The report said that key aspects of market performance and issues relating to longer-term resource investment, planning, and market design involve that:
- About 3,000 MW of summer peak gas-fired capacity retired in 2017, with an additional 600 MW of gas generation submitting an intent to retire in 2018
- About 770 MW of summer peak generating capacity was added in 2017, and all of that capacity was renewable, primarily new solar generation
- Solar energy is expected to continue to increase at a high rate during the next few years as a result of projects under construction to meet the state’s renewable portfolio standard. That continues to increase the need for flexible and fast-ramping capacity that can be dispatched by the ISO to integrate increased amounts of variable energy efficiently and reliably
Among other things, the report noted that DMM has recommended that the ISO begin to consider various actions that might be taken to reduce the likelihood of conditions in which system market power may exist and to mitigate the impacts of any system market power on market costs and reliability.
In 2017, the day-ahead market was not structurally competitive in a growing number of hours and prices reached record highs in some hours, the report said, adding that tighter supply conditions in 2018 are likely to create additional potential for the exercise of system market power not subject to mitigation.

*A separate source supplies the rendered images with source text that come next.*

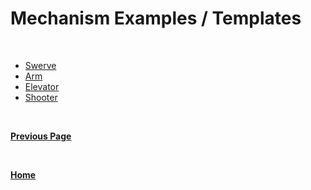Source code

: # Mechanism Examples / Templates

<br>

- [Swerve](./swerve.md)
- [Arm](./arm.md) 
- [Elevator](./elevator.md) 
- [Shooter](./shooter.md)

<br>

**[Previous Page](https://docs.lynkrobotics.org/)**

<br>

**[Home](https://docs.lynkrobotics.org/)**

DMM has provided some initial suggestions for actions for reducing and mitigating the potential for system market power that might be considered, including to:
- Set local and system resource adequacy requirements sufficiently high to ensure both reliability and reduced likelihood of non-competitive market outcomes
- Reexamine resource adequacy provisions relating to imports, which are only required to be bid into the day-ahead market – at any price – and do not have any further obligation if not scheduled in the day-ahead energy or residual unit commitment process
- Closely monitor for potential errors or software issues affecting market power mitigation
According to a June 11 market notice, DMM has scheduled a stakeholder web conference on June 14 to discuss the analysis and findings of its report.